# [Problem to work on]
In your copy, leave out the pictures and repeat every record exactly.

# [Data supplied]
□ □ □ □ □ □ □

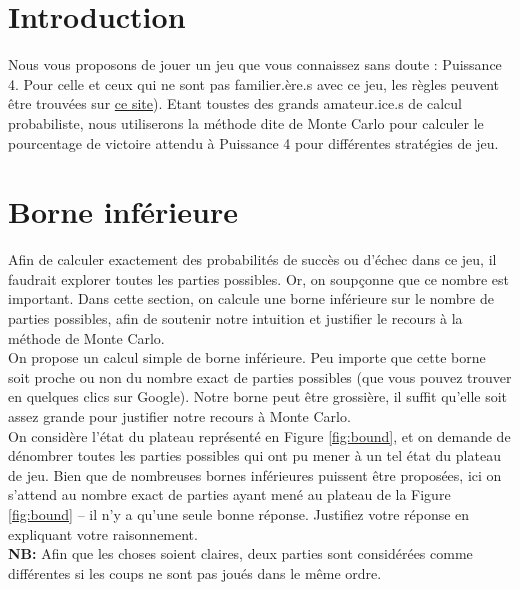 \documentclass[11pt,answers]{exam}
\begin{document}
\section*{Introduction}

Nous vous proposons de jouer un jeu que vous connaissez sans doute : Puissance 4. Pour celle et ceux qui ne sont pas familier.ère.s avec ce jeu, les règles peuvent être trouvées sur \href{https://www.regles-de-jeux.com/regle-du-puissance-4/}{ce site}). Etant toustes des grands amateur.ice.s de calcul probabiliste, nous utiliserons la méthode dite de Monte Carlo pour calculer le pourcentage de victoire attendu à Puissance 4 pour différentes stratégies de jeu.



\bigskip


\section{Borne inférieure} \label{sec:borne_inf}

Afin de calculer exactement des probabilités de succès ou d'échec dans ce jeu, il faudrait explorer toutes les parties possibles. Or, on soupçonne que ce nombre est important. Dans cette section, on calcule une borne inférieure sur le nombre de parties possibles, afin de soutenir notre intuition et justifier le recours à la méthode de Monte Carlo.\\

On propose un calcul simple de borne inférieure. Peu importe que cette borne soit proche ou non du nombre exact de parties possibles (que vous pouvez trouver en quelques clics sur Google). Notre borne peut être grossière, il suffit qu'elle soit assez grande pour justifier notre recours à Monte Carlo.\\

On considère l'état du plateau représenté en Figure \ref{fig:bound}, et on demande de dénombrer toutes les parties possibles qui ont pu mener à un tel état du plateau de jeu. Bien que de nombreuses bornes inférieures puissent être proposées, ici on s'attend au nombre exact de parties ayant mené au plateau de la Figure \ref{fig:bound} -- il n'y a qu'une seule bonne réponse. Justifiez votre réponse en expliquant votre raisonnement.\\

\textbf{NB:} Afin que les choses soient claires, deux parties sont considérées comme différentes si les coups ne sont pas joués dans le même ordre.
\end{document}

□ □ □ □ □ □ □

# [Response area]
 \documentclass[11pt,answers]{exam}
\begin{document}
\section*{Introduction}

Nous vous proposons de jouer un jeu que vous connaissez sans doute : Puissance 4. Pour celle et ceux qui ne sont pas familier.ère.s avec ce jeu, les règles peuvent être trouvées sur \href{https://www.regles-de-jeux.com/regle-du-puissance-4/}{ce site}). Etant toustes des grands amateur.ice.s de calcul probabiliste, nous utiliserons la méthode dite de Monte Carlo pour calculer le pourcentage de victoire attendu à Puissance 4 pour différentes stratégies de jeu.



\bigskip


\section{Borne inférieure} \label{sec:borne_inf}

Afin de calculer exactement des probabilités de succès ou d'échec dans ce jeu, il faudrait explorer toutes les parties possibles. Or, on soupçonne que ce nombre est important. Dans cette section, on calcule une borne inférieure sur le nombre de parties possibles, afin de soutenir notre intuition et justifier le recours à la méthode de Monte Carlo.\\

On propose un calcul simple de borne inférieure. Peu importe que cette borne soit proche ou non du nombre exact de parties possibles (que vous pouvez trouver en quelques clics sur Google). Notre borne peut être grossière, il suffit qu'elle soit assez grande pour justifier notre recours à Monte Carlo.\\

On considère l'état du plateau représenté en Figure \ref{fig:bound}, et on demande de dénombrer toutes les parties possibles qui ont pu mener à un tel état du plateau de jeu. Bien que de nombreuses bornes inférieures puissent être proposées, ici on s'attend au nombre exact de parties ayant mené au plateau de la Figure \ref{fig:bound} -- il n'y a qu'une seule bonne réponse. Justifiez votre réponse en expliquant votre raisonnement.\\

\textbf{NB:} Afin que les choses soient claires, deux parties sont considérées comme différentes si les coups ne sont pas joués dans le même ordre.
\end{document}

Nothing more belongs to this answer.